--- Material for this task Enclosed Below ---
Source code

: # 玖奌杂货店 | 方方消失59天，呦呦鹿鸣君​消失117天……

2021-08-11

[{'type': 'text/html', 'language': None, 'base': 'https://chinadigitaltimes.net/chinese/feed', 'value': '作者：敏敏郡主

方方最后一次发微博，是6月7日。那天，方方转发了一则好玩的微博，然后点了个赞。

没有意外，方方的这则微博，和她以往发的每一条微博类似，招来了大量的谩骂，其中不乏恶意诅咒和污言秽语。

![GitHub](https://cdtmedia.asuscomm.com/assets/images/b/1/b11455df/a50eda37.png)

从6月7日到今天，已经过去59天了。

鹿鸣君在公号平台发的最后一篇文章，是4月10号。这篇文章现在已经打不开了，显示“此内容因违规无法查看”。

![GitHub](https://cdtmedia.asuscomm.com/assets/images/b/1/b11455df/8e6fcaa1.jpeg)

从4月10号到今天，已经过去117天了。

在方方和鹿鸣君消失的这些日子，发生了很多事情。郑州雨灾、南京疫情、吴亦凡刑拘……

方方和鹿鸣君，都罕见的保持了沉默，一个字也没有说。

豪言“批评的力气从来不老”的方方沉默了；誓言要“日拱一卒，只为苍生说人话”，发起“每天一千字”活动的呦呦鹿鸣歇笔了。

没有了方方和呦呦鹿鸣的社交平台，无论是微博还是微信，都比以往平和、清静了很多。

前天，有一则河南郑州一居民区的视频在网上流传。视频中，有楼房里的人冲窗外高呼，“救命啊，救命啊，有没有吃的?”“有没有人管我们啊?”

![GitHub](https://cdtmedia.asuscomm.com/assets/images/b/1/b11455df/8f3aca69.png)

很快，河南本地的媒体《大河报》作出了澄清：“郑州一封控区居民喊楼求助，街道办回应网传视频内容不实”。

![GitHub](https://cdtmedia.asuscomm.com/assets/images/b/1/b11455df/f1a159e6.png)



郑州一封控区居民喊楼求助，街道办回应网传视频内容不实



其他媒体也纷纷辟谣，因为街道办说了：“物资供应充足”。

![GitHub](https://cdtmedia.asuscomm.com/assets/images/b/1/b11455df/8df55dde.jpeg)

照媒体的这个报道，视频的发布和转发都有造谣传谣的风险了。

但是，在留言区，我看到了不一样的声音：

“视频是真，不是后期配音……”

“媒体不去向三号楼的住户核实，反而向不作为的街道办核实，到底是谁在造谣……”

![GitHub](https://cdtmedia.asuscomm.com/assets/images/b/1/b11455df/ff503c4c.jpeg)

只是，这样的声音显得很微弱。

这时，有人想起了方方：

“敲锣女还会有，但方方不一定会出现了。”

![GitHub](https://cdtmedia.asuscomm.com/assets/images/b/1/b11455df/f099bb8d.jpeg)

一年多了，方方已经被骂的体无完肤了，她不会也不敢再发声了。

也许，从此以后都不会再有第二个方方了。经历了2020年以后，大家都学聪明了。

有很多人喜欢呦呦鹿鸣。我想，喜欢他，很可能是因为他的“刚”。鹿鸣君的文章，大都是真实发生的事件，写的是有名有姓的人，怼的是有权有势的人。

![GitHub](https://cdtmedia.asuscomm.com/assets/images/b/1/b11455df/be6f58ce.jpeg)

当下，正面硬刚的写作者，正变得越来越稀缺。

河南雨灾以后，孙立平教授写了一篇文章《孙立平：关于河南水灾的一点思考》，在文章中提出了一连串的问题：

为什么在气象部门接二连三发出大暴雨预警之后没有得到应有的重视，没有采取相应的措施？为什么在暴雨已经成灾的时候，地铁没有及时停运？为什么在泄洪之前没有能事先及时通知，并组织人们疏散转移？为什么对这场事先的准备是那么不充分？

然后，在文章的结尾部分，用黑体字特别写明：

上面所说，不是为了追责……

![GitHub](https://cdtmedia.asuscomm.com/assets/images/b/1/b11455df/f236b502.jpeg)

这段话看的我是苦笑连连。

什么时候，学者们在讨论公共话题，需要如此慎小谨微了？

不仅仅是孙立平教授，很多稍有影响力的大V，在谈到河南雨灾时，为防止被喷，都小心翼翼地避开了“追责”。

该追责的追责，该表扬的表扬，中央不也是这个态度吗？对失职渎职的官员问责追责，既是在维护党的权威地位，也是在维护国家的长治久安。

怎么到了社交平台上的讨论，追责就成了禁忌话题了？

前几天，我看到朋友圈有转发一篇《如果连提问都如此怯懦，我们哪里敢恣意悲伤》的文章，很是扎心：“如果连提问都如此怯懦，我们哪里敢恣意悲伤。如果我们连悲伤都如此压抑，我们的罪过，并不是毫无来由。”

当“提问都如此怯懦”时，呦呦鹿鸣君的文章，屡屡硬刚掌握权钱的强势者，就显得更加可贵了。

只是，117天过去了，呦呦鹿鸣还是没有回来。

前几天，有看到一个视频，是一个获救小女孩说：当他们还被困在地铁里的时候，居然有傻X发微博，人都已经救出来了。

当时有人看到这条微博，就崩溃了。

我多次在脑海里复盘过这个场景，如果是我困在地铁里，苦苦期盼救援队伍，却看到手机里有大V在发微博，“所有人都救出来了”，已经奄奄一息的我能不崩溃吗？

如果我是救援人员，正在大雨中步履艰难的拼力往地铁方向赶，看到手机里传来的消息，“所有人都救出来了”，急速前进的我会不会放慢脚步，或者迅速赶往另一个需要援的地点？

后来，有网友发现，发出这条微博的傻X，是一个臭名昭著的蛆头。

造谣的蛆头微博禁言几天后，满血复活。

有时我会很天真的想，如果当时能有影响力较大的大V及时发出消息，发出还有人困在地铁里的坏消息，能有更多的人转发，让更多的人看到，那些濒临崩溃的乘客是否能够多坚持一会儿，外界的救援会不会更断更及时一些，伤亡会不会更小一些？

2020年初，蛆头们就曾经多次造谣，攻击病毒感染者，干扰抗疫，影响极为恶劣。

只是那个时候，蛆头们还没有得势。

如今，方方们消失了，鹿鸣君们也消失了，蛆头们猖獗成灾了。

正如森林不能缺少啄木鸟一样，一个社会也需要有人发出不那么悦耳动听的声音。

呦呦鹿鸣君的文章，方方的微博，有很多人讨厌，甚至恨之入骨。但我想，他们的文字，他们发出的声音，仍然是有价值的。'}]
--- End of Enclosed Material for this task ---
- Your assignment
Your answer must consist of every line in the listing that contains "郑州一封控区居民喊楼求助".

- Answer section
很快，河南本地的媒体《大河报》作出了澄清：“郑州一封控区居民喊楼求助，街道办回应网传视频内容不实”。
郑州一封控区居民喊楼求助，街道办回应网传视频内容不实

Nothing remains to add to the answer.